For those working in financial services, 42% said they’re open to offers and 48% were actively looking for new opportunities.
According to Gallup, just 29% of millennials are engaged in their work, making them the least engaged generation in the workplace.
Lower employee engagement levels mean workers are more likely to leave their jobs, and it means higher costs.
Gallup reports that disengaged employees cost an organization $3,400 for every $10,000 spent on their salary. In other words, 34% paid on salary is a waste for the company.
Gallup also estimates that millennial turnover alone costs the U.S. economy $30.5 billion every year.
There is a lack of millennial investment managing talent, and of the young talent available, statistics have shown the millennials are less loyal to their employers and less engaged in their work.
But it doesn't have to be that way.
Asset and wealth management companies can step up their game and get the youthful talent they need as long as they know where to look and how to get them.
These firms ultimately will do better when there is a competitive pool of applicants to choose from.
Rising tuition and student loan debt levels are out of control. Students want to know they'll have a good job to pay off their loans after graduation.
Enter financial services.
Educated people are there, so advisory firms should make their presence known at a college campus.
If a wealth or asset management firm can't have an on-campus presence, they should certainly have an online presence.
Expand recruitment efforts by using LinkedIn recruitment search tools. Post job ads on relevant sites that target the young and college-educated, finance and accounting demographic.
Promising an attractive salary to graduates shouldn't be an organization's only selling point.
Millennials want meaning in their work, and they want to know that what they're doing is helping others.
By focusing on how asset and wealth management services help clients reach their goals rather than focusing on what helps the company reach its own goals, employees will feel more engaged and connected to their employer.
There are other ways to attract the millennial workforce:
And if the work culture is bad, the stats show millennials already know where the exit door is.
The new and young advisors need mentorship.

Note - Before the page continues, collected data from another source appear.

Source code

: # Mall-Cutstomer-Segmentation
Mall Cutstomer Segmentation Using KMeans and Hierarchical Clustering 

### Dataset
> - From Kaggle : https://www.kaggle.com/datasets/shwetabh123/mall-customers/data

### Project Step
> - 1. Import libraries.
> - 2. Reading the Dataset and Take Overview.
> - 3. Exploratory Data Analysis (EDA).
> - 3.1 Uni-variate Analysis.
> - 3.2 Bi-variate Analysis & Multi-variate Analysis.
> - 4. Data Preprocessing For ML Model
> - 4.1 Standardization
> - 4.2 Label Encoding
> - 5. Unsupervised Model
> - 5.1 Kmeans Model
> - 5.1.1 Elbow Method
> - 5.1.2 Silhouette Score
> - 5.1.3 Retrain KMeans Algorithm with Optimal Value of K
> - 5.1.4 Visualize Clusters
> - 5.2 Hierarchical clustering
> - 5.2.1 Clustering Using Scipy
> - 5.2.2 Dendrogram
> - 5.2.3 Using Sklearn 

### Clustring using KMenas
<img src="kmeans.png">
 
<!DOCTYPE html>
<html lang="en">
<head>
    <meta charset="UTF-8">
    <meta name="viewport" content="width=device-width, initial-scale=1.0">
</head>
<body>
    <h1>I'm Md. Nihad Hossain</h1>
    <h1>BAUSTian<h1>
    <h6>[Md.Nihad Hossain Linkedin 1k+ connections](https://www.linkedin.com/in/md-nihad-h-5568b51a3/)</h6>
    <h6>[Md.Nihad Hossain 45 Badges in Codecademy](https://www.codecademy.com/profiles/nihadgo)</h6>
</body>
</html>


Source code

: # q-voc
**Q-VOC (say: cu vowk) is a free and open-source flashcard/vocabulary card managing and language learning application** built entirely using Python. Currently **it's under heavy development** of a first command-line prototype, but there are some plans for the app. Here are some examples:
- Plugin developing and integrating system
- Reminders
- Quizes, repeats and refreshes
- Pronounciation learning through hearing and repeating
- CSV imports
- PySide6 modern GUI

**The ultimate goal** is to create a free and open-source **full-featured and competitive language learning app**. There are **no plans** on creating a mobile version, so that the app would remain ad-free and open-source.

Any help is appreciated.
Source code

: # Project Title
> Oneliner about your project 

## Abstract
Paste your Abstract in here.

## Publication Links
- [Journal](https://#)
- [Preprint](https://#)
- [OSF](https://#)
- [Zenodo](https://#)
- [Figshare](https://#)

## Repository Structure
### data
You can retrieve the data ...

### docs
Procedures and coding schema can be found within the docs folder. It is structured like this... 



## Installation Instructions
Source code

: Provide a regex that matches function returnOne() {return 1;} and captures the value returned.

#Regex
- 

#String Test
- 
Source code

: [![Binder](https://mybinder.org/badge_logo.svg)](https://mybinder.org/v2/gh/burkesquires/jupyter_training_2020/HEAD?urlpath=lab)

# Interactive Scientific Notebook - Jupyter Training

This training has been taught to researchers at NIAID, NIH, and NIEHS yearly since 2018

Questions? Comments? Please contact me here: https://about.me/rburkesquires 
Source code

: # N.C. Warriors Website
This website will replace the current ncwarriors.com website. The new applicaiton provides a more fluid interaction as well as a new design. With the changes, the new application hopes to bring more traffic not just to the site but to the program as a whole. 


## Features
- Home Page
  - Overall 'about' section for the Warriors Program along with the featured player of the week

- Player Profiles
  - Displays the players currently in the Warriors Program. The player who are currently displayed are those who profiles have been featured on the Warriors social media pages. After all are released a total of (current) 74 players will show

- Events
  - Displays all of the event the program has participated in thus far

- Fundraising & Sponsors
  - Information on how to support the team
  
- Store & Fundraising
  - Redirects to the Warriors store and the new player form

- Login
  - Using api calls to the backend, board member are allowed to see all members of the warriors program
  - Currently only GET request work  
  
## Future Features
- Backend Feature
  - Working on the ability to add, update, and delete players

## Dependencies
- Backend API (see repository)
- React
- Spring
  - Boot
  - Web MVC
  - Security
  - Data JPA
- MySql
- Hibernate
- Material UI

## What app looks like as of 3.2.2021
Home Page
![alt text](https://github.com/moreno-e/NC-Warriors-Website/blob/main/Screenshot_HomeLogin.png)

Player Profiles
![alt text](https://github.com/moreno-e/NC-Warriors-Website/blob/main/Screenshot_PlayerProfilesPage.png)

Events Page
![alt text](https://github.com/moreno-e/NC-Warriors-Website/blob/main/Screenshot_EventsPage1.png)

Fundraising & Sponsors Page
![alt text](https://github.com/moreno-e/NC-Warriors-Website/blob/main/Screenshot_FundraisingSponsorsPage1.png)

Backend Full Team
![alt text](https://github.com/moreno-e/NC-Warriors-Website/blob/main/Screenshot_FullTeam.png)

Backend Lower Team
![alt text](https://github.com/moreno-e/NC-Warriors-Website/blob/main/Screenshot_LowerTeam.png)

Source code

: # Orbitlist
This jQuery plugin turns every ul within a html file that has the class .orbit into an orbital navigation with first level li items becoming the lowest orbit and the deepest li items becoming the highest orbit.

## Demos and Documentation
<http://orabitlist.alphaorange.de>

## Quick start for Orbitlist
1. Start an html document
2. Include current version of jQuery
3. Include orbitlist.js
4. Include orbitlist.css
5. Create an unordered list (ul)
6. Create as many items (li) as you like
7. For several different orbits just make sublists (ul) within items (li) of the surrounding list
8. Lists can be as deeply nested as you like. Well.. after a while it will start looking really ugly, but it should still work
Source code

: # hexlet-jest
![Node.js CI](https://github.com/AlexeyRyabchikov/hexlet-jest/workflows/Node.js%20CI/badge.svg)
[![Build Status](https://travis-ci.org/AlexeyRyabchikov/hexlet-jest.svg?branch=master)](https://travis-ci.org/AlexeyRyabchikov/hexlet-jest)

Don't expect them to come out of the gate with the knowledge it took someone 20 or 30 years in the industry to acquire.
Partnering a young advisor with a senior one for a period of time will be a great way for the younger one to learn how to properly research, analyze, invest, and interact with the clients.
If financial services firms are still have trouble attracting talent, they can outsource various functions, including their middle- and back-office operational tasks.
A fund administration outsourcing company can provide investment firms with the labor and infrastructure to ensure the reconciliation and performance reports are accurate. Furthermore, there may be cost savings.
Too few young people are joining the profession at a time when their numbers will be greatly needed down the road. It doesn't help that their 2008-2009 financial crisis during their early adult years shaped their view of an entire industry.
And for those that are working as an advisor or portfolio manager, a sizable number are either disengaged, willing to leave their employer, and are open to leaving the profession altogether.
This may present a pessimistic outlook for the industry, but by improving recruiting methods, adapting to millennial values, and training them for the future, investment companies could attract a greater quality and quantity of talent.
Those firms, in turn, would be rewarded with competent employees who show higher engagement and loyalty the company.
Reaching out to the millennials is no longer just an option, it's a necessity.